Description of the task: Please restate each line of the data below exactly. Omit all images.

---------------

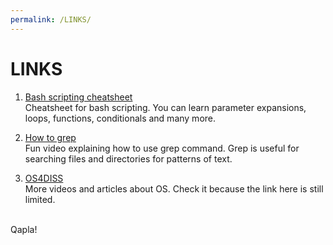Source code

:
 ```yaml
---
permalink: /LINKS/
---
```


# LINKS

1. [Bash scripting cheatsheet](https://devhints.io/bash)<br>
Cheatsheet for bash scripting.
You can learn parameter expansions, loops, functions, conditionals and many more.

2. [How to grep](https://www.youtube.com/watch?v=VGgTmxXp7xQ&ab_channel=CoreySchafer)<br>
Fun video explaining how to use grep command.
Grep is useful for searching files and directories for patterns of text.

3. [OS4DISS](https://osp4diss.vlsm.org/osp-115.html)<br>
More videos and articles about OS.
Check it because the link here is still limited.

<br>
Qapla!
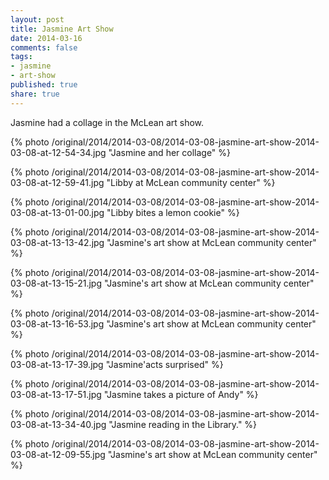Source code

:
 ```yaml
---
layout: post
title: Jasmine Art Show
date: 2014-03-16
comments: false
tags:
- jasmine
- art-show
published: true
share: true
---
```

Jasmine had a collage in the McLean art show.

{% photo /original/2014/2014-03-08/2014-03-08-jasmine-art-show-2014-03-08-at-12-54-34.jpg "Jasmine and her collage" %}

{% photo /original/2014/2014-03-08/2014-03-08-jasmine-art-show-2014-03-08-at-12-59-41.jpg "Libby at McLean community center" %}

{% photo /original/2014/2014-03-08/2014-03-08-jasmine-art-show-2014-03-08-at-13-01-00.jpg "Libby bites a lemon cookie" %}

{% photo /original/2014/2014-03-08/2014-03-08-jasmine-art-show-2014-03-08-at-13-13-42.jpg "Jasmine's art show at McLean community center" %}

{% photo /original/2014/2014-03-08/2014-03-08-jasmine-art-show-2014-03-08-at-13-15-21.jpg "Jasmine's art show at McLean community center" %}

{% photo /original/2014/2014-03-08/2014-03-08-jasmine-art-show-2014-03-08-at-13-16-53.jpg "Jasmine's art show at McLean community center" %}

{% photo /original/2014/2014-03-08/2014-03-08-jasmine-art-show-2014-03-08-at-13-17-39.jpg "Jasmine'acts surprised" %}

{% photo /original/2014/2014-03-08/2014-03-08-jasmine-art-show-2014-03-08-at-13-17-51.jpg "Jasmine takes a picture of Andy" %}

{% photo /original/2014/2014-03-08/2014-03-08-jasmine-art-show-2014-03-08-at-13-34-40.jpg "Jasmine reading in the Library." %}

{% photo /original/2014/2014-03-08/2014-03-08-jasmine-art-show-2014-03-08-at-12-09-55.jpg "Jasmine's art show at McLean community center" %}
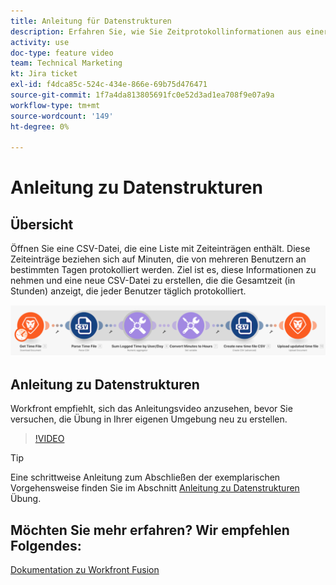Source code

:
 ```yaml
---
title: Anleitung für Datenstrukturen
description: Erfahren Sie, wie Sie Zeitprotokollinformationen aus einer Datei benötigen, sie transformieren und eine neue Datei mit den umgewandelten Daten erstellen können in [!DNL Adobe Workfront Fusion].
activity: use
doc-type: feature video
team: Technical Marketing
kt: Jira ticket
exl-id: f4dca85c-524c-434e-866e-69b75d476471
source-git-commit: 1f7a4da813805691fc0e52d3ad1ea708f9e07a9a
workflow-type: tm+mt
source-wordcount: '149'
ht-degree: 0%

---
```


# Anleitung zu Datenstrukturen

## Übersicht

Öffnen Sie eine CSV-Datei, die eine Liste mit Zeiteinträgen enthält. Diese Zeiteinträge beziehen sich auf Minuten, die von mehreren Benutzern an bestimmten Tagen protokolliert werden. Ziel ist es, diese Informationen zu nehmen und eine neue CSV-Datei zu erstellen, die die Gesamtzeit (in Stunden) anzeigt, die jeder Benutzer täglich protokolliert.

![Bild eines Fusionsszenarios](assets/data-structures-and-data-stores-1.png)

## Anleitung zu Datenstrukturen

Workfront empfiehlt, sich das Anleitungsvideo anzusehen, bevor Sie versuchen, die Übung in Ihrer eigenen Umgebung neu zu erstellen.

>[!VIDEO](https://video.tv.adobe.com/v/335294/?quality=12)

>[!TIP]
>
>Eine schrittweise Anleitung zum Abschließen der exemplarischen Vorgehensweise finden Sie im Abschnitt [Anleitung zu Datenstrukturen](https://experienceleague.adobe.com/docs/workfront-learn/tutorials-workfront/fusion/exercises/data-structures.html?lang=en) Übung.


## Möchten Sie mehr erfahren? Wir empfehlen Folgendes:

[Dokumentation zu Workfront Fusion](https://experienceleague.adobe.com/docs/workfront/using/adobe-workfront-fusion/workfront-fusion-2.html?lang=en)
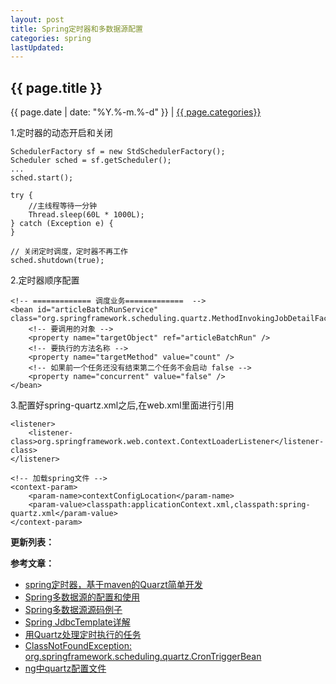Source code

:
 ```yaml
---
layout: post
title: Spring定时器和多数据源配置
categories: spring
lastUpdated:
---
```


## {{ page.title }}

{{ page.date | date: "%Y.%-m.%-d" }} | <a href="/archive#{{ page.categories }}">{{ page.categories}}</a>

1.定时器的动态开启和关闭

```
SchedulerFactory sf = new StdSchedulerFactory(); 
Scheduler sched = sf.getScheduler();
...
sched.start();

try { 
    //主线程等待一分钟 
    Thread.sleep(60L * 1000L); 
} catch (Exception e) {
}

// 关闭定时调度，定时器不再工作 
sched.shutdown(true); 
```

2.定时器顺序配置

```
<!-- ============= 调度业务=============  -->  
<bean id="articleBatchRunService" class="org.springframework.scheduling.quartz.MethodInvokingJobDetailFactoryBean">  
	<!-- 要调用的对象 -->  
	<property name="targetObject" ref="articleBatchRun" />  
	<!-- 要执行的方法名称 -->  
	<property name="targetMethod" value="count" />  
	<!-- 如果前一个任务还没有结束第二个任务不会启动 false -->  
	<property name="concurrent" value="false" />  
</bean>
```
3.配置好spring-quartz.xml之后,在web.xml里面进行引用

```
<listener>
	<listener-class>org.springframework.web.context.ContextLoaderListener</listener-class>
</listener> 

<!-- 加载spring文件 -->
<context-param>
	<param-name>contextConfigLocation</param-name>
	<param-value>classpath:applicationContext.xml,classpath:spring-quartz.xml</param-value>
</context-param>
```


**更新列表：**



**参考文章：**

* [spring定时器，基于maven的Quarzt简单开发][1]
* [Spring多数据源的配置和使用][2]
* [Spring多数据源源码例子][3]
* [Spring JdbcTemplate详解][4]
* [用Quartz处理定时执行的任务][5]
* [ClassNotFoundException: org.springframework.scheduling.quartz.CronTriggerBean][6]
* [ng中quartz配置文件][7]

[1]: http://blog.csdn.net/zhang_123xiao/article/details/53556617
[2]: http://awen7916.iteye.com/blog/2262482
[3]: https://gitee.com/chemors/mosMVC/blob/master/src/main/resources/applicationContext.xml
[4]: http://www.cnblogs.com/caoyc/p/5630622.html
[5]: http://www.cnblogs.com/monian/p/3822980.html
[6]: http://blog.csdn.net/zml_2015/article/details/55004041
[7]: http://learnmore.iteye.com/blog/1149365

---------------

Response box:
Source code

:
 ```yaml
---
permalink: /LINKS/
---
```


# LINKS

1. [Bash scripting cheatsheet](https://devhints.io/bash)<br>
Cheatsheet for bash scripting.
You can learn parameter expansions, loops, functions, conditionals and many more.

2. [How to grep](https://www.youtube.com/watch?v=VGgTmxXp7xQ&ab_channel=CoreySchafer)<br>
Fun video explaining how to use grep command.
Grep is useful for searching files and directories for patterns of text.

3. [OS4DISS](https://osp4diss.vlsm.org/osp-115.html)<br>
More videos and articles about OS.
Check it because the link here is still limited.

<br>
Qapla!
Source code

:
 ```yaml
---
layout: post
title: Jasmine Art Show
date: 2014-03-16
comments: false
tags:
- jasmine
- art-show
published: true
share: true
---
```

Jasmine had a collage in the McLean art show.

{% photo /original/2014/2014-03-08/2014-03-08-jasmine-art-show-2014-03-08-at-12-54-34.jpg "Jasmine and her collage" %}

{% photo /original/2014/2014-03-08/2014-03-08-jasmine-art-show-2014-03-08-at-12-59-41.jpg "Libby at McLean community center" %}

{% photo /original/2014/2014-03-08/2014-03-08-jasmine-art-show-2014-03-08-at-13-01-00.jpg "Libby bites a lemon cookie" %}

{% photo /original/2014/2014-03-08/2014-03-08-jasmine-art-show-2014-03-08-at-13-13-42.jpg "Jasmine's art show at McLean community center" %}

{% photo /original/2014/2014-03-08/2014-03-08-jasmine-art-show-2014-03-08-at-13-15-21.jpg "Jasmine's art show at McLean community center" %}

{% photo /original/2014/2014-03-08/2014-03-08-jasmine-art-show-2014-03-08-at-13-16-53.jpg "Jasmine's art show at McLean community center" %}

{% photo /original/2014/2014-03-08/2014-03-08-jasmine-art-show-2014-03-08-at-13-17-39.jpg "Jasmine'acts surprised" %}

{% photo /original/2014/2014-03-08/2014-03-08-jasmine-art-show-2014-03-08-at-13-17-51.jpg "Jasmine takes a picture of Andy" %}

{% photo /original/2014/2014-03-08/2014-03-08-jasmine-art-show-2014-03-08-at-13-34-40.jpg "Jasmine reading in the Library." %}

{% photo /original/2014/2014-03-08/2014-03-08-jasmine-art-show-2014-03-08-at-12-09-55.jpg "Jasmine's art show at McLean community center" %}
Source code

:
 ```yaml
---
title: Anleitung für Datenstrukturen
description: Erfahren Sie, wie Sie Zeitprotokollinformationen aus einer Datei benötigen, sie transformieren und eine neue Datei mit den umgewandelten Daten erstellen können in [!DNL Adobe Workfront Fusion].
activity: use
doc-type: feature video
team: Technical Marketing
kt: Jira ticket
exl-id: f4dca85c-524c-434e-866e-69b75d476471
source-git-commit: 1f7a4da813805691fc0e52d3ad1ea708f9e07a9a
workflow-type: tm+mt
source-wordcount: '149'
ht-degree: 0%

---
```


# Anleitung zu Datenstrukturen

## Übersicht

Öffnen Sie eine CSV-Datei, die eine Liste mit Zeiteinträgen enthält. Diese Zeiteinträge beziehen sich auf Minuten, die von mehreren Benutzern an bestimmten Tagen protokolliert werden. Ziel ist es, diese Informationen zu nehmen und eine neue CSV-Datei zu erstellen, die die Gesamtzeit (in Stunden) anzeigt, die jeder Benutzer täglich protokolliert.

![Bild eines Fusionsszenarios](assets/data-structures-and-data-stores-1.png)

## Anleitung zu Datenstrukturen

Workfront empfiehlt, sich das Anleitungsvideo anzusehen, bevor Sie versuchen, die Übung in Ihrer eigenen Umgebung neu zu erstellen.

>[!VIDEO](https://video.tv.adobe.com/v/335294/?quality=12)

>[!TIP]
>
>Eine schrittweise Anleitung zum Abschließen der exemplarischen Vorgehensweise finden Sie im Abschnitt [Anleitung zu Datenstrukturen](https://experienceleague.adobe.com/docs/workfront-learn/tutorials-workfront/fusion/exercises/data-structures.html?lang=en) Übung.


## Möchten Sie mehr erfahren? Wir empfehlen Folgendes:

[Dokumentation zu Workfront Fusion](https://experienceleague.adobe.com/docs/workfront/using/adobe-workfront-fusion/workfront-fusion-2.html?lang=en)
Source code

:
 ```yaml
---
layout: post
title: Spring定时器和多数据源配置
categories: spring
lastUpdated:
---
```


## {{ page.title }}

{{ page.date | date: "%Y.%-m.%-d" }} | <a href="/archive#{{ page.categories }}">{{ page.categories}}</a>

1.定时器的动态开启和关闭

```
SchedulerFactory sf = new StdSchedulerFactory(); 
Scheduler sched = sf.getScheduler();
...
sched.start();

try { 
    //主线程等待一分钟 
    Thread.sleep(60L * 1000L); 
} catch (Exception e) {
}

// 关闭定时调度，定时器不再工作 
sched.shutdown(true); 
```

2.定时器顺序配置

```
<!-- ============= 调度业务=============  -->  
<bean id="articleBatchRunService" class="org.springframework.scheduling.quartz.MethodInvokingJobDetailFactoryBean">  
	<!-- 要调用的对象 -->  
	<property name="targetObject" ref="articleBatchRun" />  
	<!-- 要执行的方法名称 -->  
	<property name="targetMethod" value="count" />  
	<!-- 如果前一个任务还没有结束第二个任务不会启动 false -->  
	<property name="concurrent" value="false" />  
</bean>
```
3.配置好spring-quartz.xml之后,在web.xml里面进行引用

```
<listener>
	<listener-class>org.springframework.web.context.ContextLoaderListener</listener-class>
</listener> 

<!-- 加载spring文件 -->
<context-param>
	<param-name>contextConfigLocation</param-name>
	<param-value>classpath:applicationContext.xml,classpath:spring-quartz.xml</param-value>
</context-param>
```


**更新列表：**



**参考文章：**

* [spring定时器，基于maven的Quarzt简单开发][1]
* [Spring多数据源的配置和使用][2]
* [Spring多数据源源码例子][3]
* [Spring JdbcTemplate详解][4]
* [用Quartz处理定时执行的任务][5]
* [ClassNotFoundException: org.springframework.scheduling.quartz.CronTriggerBean][6]
* [ng中quartz配置文件][7]

[1]: http://blog.csdn.net/zhang_123xiao/article/details/53556617
[2]: http://awen7916.iteye.com/blog/2262482
[3]: https://gitee.com/chemors/mosMVC/blob/master/src/main/resources/applicationContext.xml
[4]: http://www.cnblogs.com/caoyc/p/5630622.html
[5]: http://www.cnblogs.com/monian/p/3822980.html
[6]: http://blog.csdn.net/zml_2015/article/details/55004041
[7]: http://learnmore.iteye.com/blog/1149365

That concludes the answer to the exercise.